EXERCISE OBJECTIVE >> Repeat every line of the data exactly; no picture belongs in the copy.

(Stored data entries)
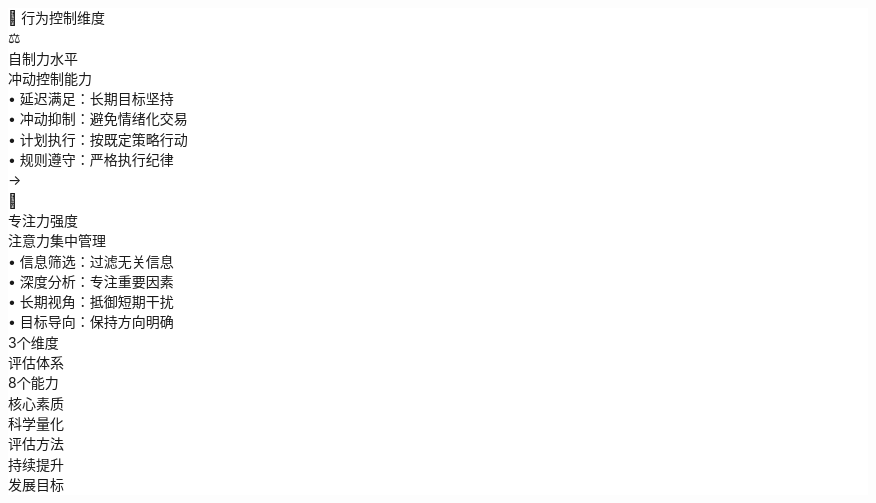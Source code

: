 
<div class="flowchart-phase">
<div class="phase-title">🎲 行为控制维度</div>
<div class="phase-steps">
<div class="enhanced-step tertiary">
<div class="step-icon">⚖️</div>
<div class="step-content">
<div class="step-title">自制力水平</div>
<div class="step-description">冲动控制能力</div>
<div class="step-details">
• 延迟满足：长期目标坚持<br>
• 冲动抑制：避免情绪化交易<br>
• 计划执行：按既定策略行动<br>
• 规则遵守：严格执行纪律
</div>
</div>
</div>
<div class="arrow-enhanced">→</div>
<div class="enhanced-step success">
<div class="step-icon">🎯</div>
<div class="step-content">
<div class="step-title">专注力强度</div>
<div class="step-description">注意力集中管理</div>
<div class="step-details">
• 信息筛选：过滤无关信息<br>
• 深度分析：专注重要因素<br>
• 长期视角：抵御短期干扰<br>
• 目标导向：保持方向明确
</div>
</div>
</div>
</div>
</div>
</div>

<div class="flowchart-footer">
<div class="footer-stats">
<div class="stat-item">
<div class="stat-number">3个维度</div>
<div class="stat-label">评估体系</div>
</div>
<div class="stat-item">
<div class="stat-number">8个能力</div>
<div class="stat-label">核心素质</div>
</div>
<div class="stat-item">
<div class="stat-number">科学量化</div>
<div class="stat-label">评估方法</div>
</div>
<div class="stat-item">
<div class="stat-number">持续提升</div>
<div class="stat-label">发展目标</div>
</div>
</div>
</div>
</div>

REPLY >>
Source code

: 
<div class="flowchart-phase">
<div class="phase-title">🎲 行为控制维度</div>
<div class="phase-steps">
<div class="enhanced-step tertiary">
<div class="step-icon">⚖️</div>
<div class="step-content">
<div class="step-title">自制力水平</div>
<div class="step-description">冲动控制能力</div>
<div class="step-details">
• 延迟满足：长期目标坚持<br>
• 冲动抑制：避免情绪化交易<br>
• 计划执行：按既定策略行动<br>
• 规则遵守：严格执行纪律
</div>
</div>
</div>
<div class="arrow-enhanced">→</div>
<div class="enhanced-step success">
<div class="step-icon">🎯</div>
<div class="step-content">
<div class="step-title">专注力强度</div>
<div class="step-description">注意力集中管理</div>
<div class="step-details">
• 信息筛选：过滤无关信息<br>
• 深度分析：专注重要因素<br>
• 长期视角：抵御短期干扰<br>
• 目标导向：保持方向明确
</div>
</div>
</div>
</div>
</div>
</div>

<div class="flowchart-footer">
<div class="footer-stats">
<div class="stat-item">
<div class="stat-number">3个维度</div>
<div class="stat-label">评估体系</div>
</div>
<div class="stat-item">
<div class="stat-number">8个能力</div>
<div class="stat-label">核心素质</div>
</div>
<div class="stat-item">
<div class="stat-number">科学量化</div>
<div class="stat-label">评估方法</div>
</div>
<div class="stat-item">
<div class="stat-number">持续提升</div>
<div class="stat-label">发展目标</div>
</div>
</div>
</div>
</div>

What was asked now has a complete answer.